Pollination winners and losers
Plants that use pollen to reproduce have evolved strategies for luring in the best pollinators to help spread the pollen while discouraging other nectar-loving animals that are destructive. At the same time, some animals develop their own workarounds to get to the nectar.
Take carpenter bees and the meadow phlox that is growing in two small gardens in my yard. During reproduction, the female bees, which are larger than the males, use their impressive mandibles to chew through wood create chambers in which to lay their eggs. But the mandibles serve another purpose when it comes to accessing nectar in some plants.
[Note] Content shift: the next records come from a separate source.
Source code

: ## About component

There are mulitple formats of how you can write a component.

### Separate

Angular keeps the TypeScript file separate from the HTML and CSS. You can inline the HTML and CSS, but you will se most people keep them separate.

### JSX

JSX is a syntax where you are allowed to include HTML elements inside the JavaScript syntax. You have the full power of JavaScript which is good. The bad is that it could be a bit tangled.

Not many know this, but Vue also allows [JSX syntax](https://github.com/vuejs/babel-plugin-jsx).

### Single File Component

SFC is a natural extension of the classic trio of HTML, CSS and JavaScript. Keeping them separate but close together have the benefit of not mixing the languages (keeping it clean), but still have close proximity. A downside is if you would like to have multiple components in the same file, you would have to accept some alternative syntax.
Some plants produce long, narrow, tubular flowers with nectar at the bottom to lure in butterflies and moths, which have a long, straw-like proboscis to suck up the nectar and hummingbirds, which have long tongues for the same purpose, carpenter bees have neither.
And yet, for years, I’ve seen many carpenter bees on the meadow phlox. This plant’s tubular flowers are wide at the mouth, narrowing to a tube that is only about a sixteenth of an inch wide and up to an inch long. The flowers’ anthers, which carry the pollen, are
at the opening of the flower, so any animal trying to reach the nectar must ostensibly brush against the anthers on the way down. The animal will then carry the pollen to flowers they subsequently visit, pollinating them.
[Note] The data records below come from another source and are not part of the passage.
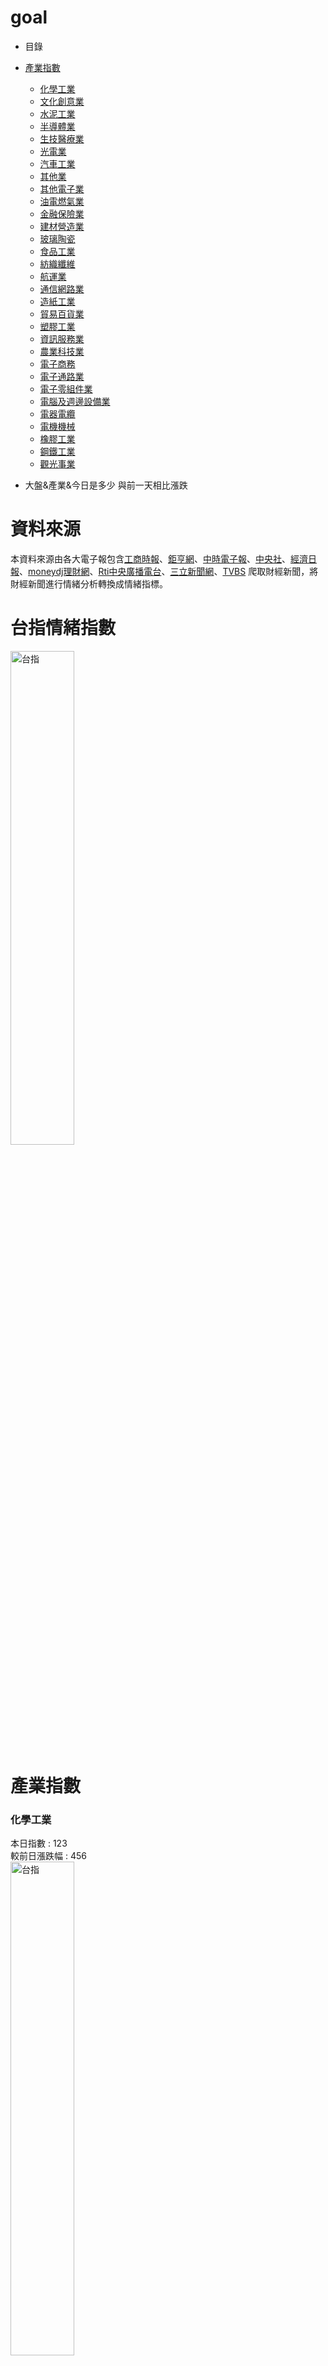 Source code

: # goal

- 目錄
- [產業指數](#產業指數)
  - [化學工業](#化學工業)
  - [文化創意業](#文化創意業)
  - [水泥工業](#水泥工業)
  - [半導體業](#半導體業)
  - [生技醫療業](#生技醫療業) 
  - [光電業](#光電業)
  - [汽車工業](#汽車工業)
  - [其他業](#其他業)
  - [其他電子業](#其他電子業)
  - [油電燃氣業](#油電燃氣業)
  - [金融保險業](#金融保險業)
  - [建材營造業](#建材營造業)
  - [玻璃陶瓷](#玻璃陶瓷)
  - [食品工業](#食品工業)
  - [紡織纖維](#紡織纖維)
  - [航運業](#航運業)
  - [通信網路業](#通信網路業)
  - [造紙工業](#造紙工業)
  - [貿易百貨業](#貿易百貨業)
  - [塑膠工業](#塑膠工業)
  - [資訊服務業](#資訊服務業)
  - [農業科技業](#農業科技業)
  - [電子商務](#電子商務)
  - [電子通路業](#電子通路業)
  - [電子零組件業](#電子零組件業)
  - [電腦及週邊設備業](#電腦及週邊設備業)
  - [電器電纜](#電器電纜)
  - [電機機械](#電機機械)
  - [橡膠工業](#橡膠工業)
  - [鋼鐵工業](#鋼鐵工業)
  - [觀光事業](#觀光事業)

- 大盤&產業&今日是多少 與前一天相比漲跌


# 資料來源
  本資料來源由各大電子報包含[工商時報](https://ctee.com.tw/phone)、[鉅亨網](https://www.cnyes.com/)、[中時電子報](https://www.chinatimes.com/?chdtv)、[中央社](https://www.cna.com.tw/)、[經濟日報](https://money.udn.com/money/index)、[moneydj理財網](https://www.moneydj.com/)、[Rti中央廣播電台](https://www.rti.org.tw/)、[三立新聞網](https://www.setn.com/)、[TVBS](https://news.tvbs.com.tw/) 爬取財經新聞，將財經新聞進行情緒分析轉換成情緒指標。


# 台指情緒指數
<img src="https://github.com/ChangWH22/test/blob/main/images/台指.png" width="45%" alt="台指">

# 產業指數
<h3 id="化學工業">化學工業</h3>
本日指數 : 123 <br>
較前日漲跌幅 : 456 <br>
<img src="https://github.com/ChangWH22/test/blob/main/images/化學工業.png" width="45%" alt="台指">


<h3 id="文化創意業">文化創意業</h3>
本日指數 : 123 <br>
較前日漲跌幅 : 456 <br>
<img src="https://github.com/ChangWH22/test/blob/main/images/文化創意業.png" width="45%" alt="台指">



<h3 id="水泥工業">水泥工業</h3>
本日指數 : 123 <br>
較前日漲跌幅 : 456 <br>
<img src="https://github.com/ChangWH22/test/blob/main/images/水泥工業.png" width="45%" alt="台指">

<h3 id="半導體業">半導體業</h3>
本日指數 : 123 <br>
較前日漲跌幅 : 456 <br>
<img src="https://github.com/ChangWH22/test/blob/main/images/半導體業.png" width="45%" alt="台指">

<h3 id="生技醫療業">生技醫療業</h3>
本日指數 : 123 <br>
較前日漲跌幅 : 456 <br>
<img src="https://github.com/ChangWH22/test/blob/main/images/生技醫療業.png" width="45%" alt="台指">

<h3 id="光電業">光電業</h3>
本日指數 : 123 <br>
較前日漲跌幅 : 456 <br>
<img src="https://github.com/ChangWH22/test/blob/main/images/光電業.png" width="45%" alt="台指">

<h3 id="汽車工業">汽車工業</h3>
本日指數 : 123 <br>
較前日漲跌幅 : 456 <br>
<img src="https://github.com/ChangWH22/test/blob/main/images/汽車工業.png" width="45%" alt="台指">

<h3 id="其他業">其他業</h3>
本日指數 : 123 <br>
較前日漲跌幅 : 456 <br>
<img src="https://github.com/ChangWH22/test/blob/main/images/其他業.png" width="45%" alt="台指">

<h3 id="其他電子業">其他電子業</h3>
本日指數 : 123 <br>
較前日漲跌幅 : 456 <br>
<img src="https://github.com/ChangWH22/test/blob/main/images/其他電子業.png" width="45%" alt="台指">

<h3 id="油電燃氣業">油電燃氣業</h3>
本日指數 : 123 <br>
較前日漲跌幅 : 456 <br>
<img src="https://github.com/ChangWH22/test/blob/main/images/油電燃氣業.png" width="45%" alt="台指">

<h3 id="金融保險業">金融保險業</h3>
本日指數 : 123 <br>
較前日漲跌幅 : 456 <br>
<img src="https://github.com/ChangWH22/test/blob/main/images/金融保險業.png" width="45%" alt="台指">

<h3 id="建材營造業">建材營造業</h3>
本日指數 : 123 <br>
較前日漲跌幅 : 456 <br>
<img src="https://github.com/ChangWH22/test/blob/main/images/建材營造業.png" width="45%" alt="台指">

<h3 id="玻璃陶瓷">玻璃陶瓷</h3>
本日指數 : 123 <br>
較前日漲跌幅 : 456 <br>
<img src="https://github.com/ChangWH22/test/blob/main/images/玻璃陶瓷.png" width="45%" alt="台指">


<h3 id="食品工業">食品工業</h3>
本日指數 : 123 <br>
較前日漲跌幅 : 456 <br>
<img src="https://github.com/ChangWH22/test/blob/main/images/食品工業.png" width="45%" alt="台指">

<h3 id="紡織纖維">紡織纖維</h3>
本日指數 : 123 <br>
較前日漲跌幅 : 456 <br>
<img src="https://github.com/ChangWH22/test/blob/main/images/紡織纖維.png" width="45%" alt="台指">

<h3 id="航運業">航運業</h3>
本日指數 : 123 <br>
較前日漲跌幅 : 456 <br>
<img src="https://github.com/ChangWH22/test/blob/main/images/航運業.png" width="45%" alt="台指">

<h3 id="通信網路業">通信網路業</h3>
本日指數 : 123 <br>
較前日漲跌幅 : 456 <br>
<img src="https://github.com/ChangWH22/test/blob/main/images/通信網路業.png" width="45%" alt="台指">

<h3 id="造紙工業">造紙工業</h3>
本日指數 : 123 <br>
較前日漲跌幅 : 456 <br>
<img src="https://github.com/ChangWH22/test/blob/main/images/造紙工業.png" width="45%" alt="台指">

<h3 id="貿易百貨業">貿易百貨業</h3>
本日指數 : 123 <br>
較前日漲跌幅 : 456 <br>
<img src="https://github.com/ChangWH22/test/blob/main/images/貿易百貨業.png" width="45%" alt="台指">

<h3 id="塑膠工業">塑膠工業</h3>
本日指數 : 123 <br>
較前日漲跌幅 : 456 <br>
<img src="https://github.com/ChangWH22/test/blob/main/images/塑膠工業.png" width="45%" alt="台指">

<h3 id="資訊服務業">資訊服務業</h3>
本日指數 : 123 <br>
較前日漲跌幅 : 456 <br>
<img src="https://github.com/ChangWH22/test/blob/main/images/資訊服務業.png" width="45%" alt="台指">

<h3 id="農業科技業">農業科技業</h3>
本日指數 : 123 <br>
較前日漲跌幅 : 456 <br>
<img src="https://github.com/ChangWH22/test/blob/main/images/農業科技業.png" width="45%" alt="台指">

<h3 id="電子商務">電子商務</h3>
本日指數 : 123 <br>
較前日漲跌幅 : 456 <br>
<img src="https://github.com/ChangWH22/test/blob/main/images/電子商務.png" width="45%" alt="台指">

<h3 id="電子通路業">電子通路業</h3>
本日指數 : 123 <br>
較前日漲跌幅 : 456 <br>
<img src="https://github.com/ChangWH22/test/blob/main/images/電子通路業.png" width="45%" alt="台指">

<h3 id="電子零組件業">電子零組件業</h3>
本日指數 : 123 <br>
較前日漲跌幅 : 456 <br>
<img src="https://github.com/ChangWH22/test/blob/main/images/電子零組件業.png" width="45%" alt="台指">

<h3 id="電腦及週邊設備業">電腦及週邊設備業</h3>
本日指數 : 123 <br>
較前日漲跌幅 : 456 <br>
<img src="https://github.com/ChangWH22/test/blob/main/images/電腦及週邊設備業.png" width="45%" alt="台指">

<h3 id="電器電纜">電器電纜</h3>
本日指數 : 123 <br>
較前日漲跌幅 : 456 <br>
<img src="https://github.com/ChangWH22/test/blob/main/images/電器電纜.png" width="45%" alt="台指">

<h3 id="電機機械">電機機械</h3>
本日指數 : 123 <br>
較前日漲跌幅 : 456 <br>
<img src="https://github.com/ChangWH22/test/blob/main/images/電機機械.png" width="45%" alt="台指">

<h3 id="橡膠工業">橡膠工業</h3>
本日指數 : 123 <br>
較前日漲跌幅 : 456 <br>
<img src="https://github.com/ChangWH22/test/blob/main/images/橡膠工業.png" width="45%" alt="台指">

<h3 id="鋼鐵工業">鋼鐵工業</h3>
本日指數 : 123 <br>
較前日漲跌幅 : 456 <br>
<img src="https://github.com/ChangWH22/test/blob/main/images/鋼鐵工業.png" width="45%" alt="台指">

<h3 id="觀光事業">觀光事業</h3>
本日指數 : 123 <br>
較前日漲跌幅 : 456 <br>
<img src="https://github.com/ChangWH22/test/blob/main/images/觀光事業.png" width="45%" alt="台指">





hello world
I’ve seen tiny bumblebees climbing down inside the top of the flower to try to reach the nectar of the shorter phlox blooms, or maybe these bees are just after the pollen to feed their young. But carpenter bees, especially the hefty females, can’t negotiate the passage at all.
One day recently, as I was observing and photographing pollinators visiting the phlox, I noticed that female carpenter bees, as usual, were buzzing around the phlox. Most crawled over the opening of the blossoms, but instead of trying to climb down inside the flowers to get nectar, they climbed down the outside. Near the base of the flower, they grasped the stem with their mandibles. They were apparently using their large, sharp mandibles to get at the nectar inside the base of the flowers, but they weren’t cutting off the flowers’ tops.
In doing some reading, I found carpenter bees only slit the flower stem to get at the nectar, leaving the flower still able to produce nectar and pollen. Some large nectar-eaters use similar strategies, as I found out coincidentally. I was watching a nature program about Madagascar, which showed sunbirds there using their beaks to puncture flowers at their base and get the nectar.
Carpenter bees still help the phlox with pollination. Females collect pollen, forming it into pellets on which to lay their eggs, providing a ready buffet when the larvae hatch out. According to a U.S. Forest Service article (tinyurl. com/fs-buzz), the bees use “buzz pollination” to do this. When they land on the blossoms, they use powerful muscles in their thorax to become animated “tuning forks,” creating ultrasonic vibrations. The vibrations shake loose the dry pollen grain. That helps explain all the buzzing and crawling around on the flowers’ the bees do before aiming for the nectar — the bees are “sonicating” the pollen. With the anthers being about even with the outside edge of the flower, the bees also likely collect the pollen just brushing across them.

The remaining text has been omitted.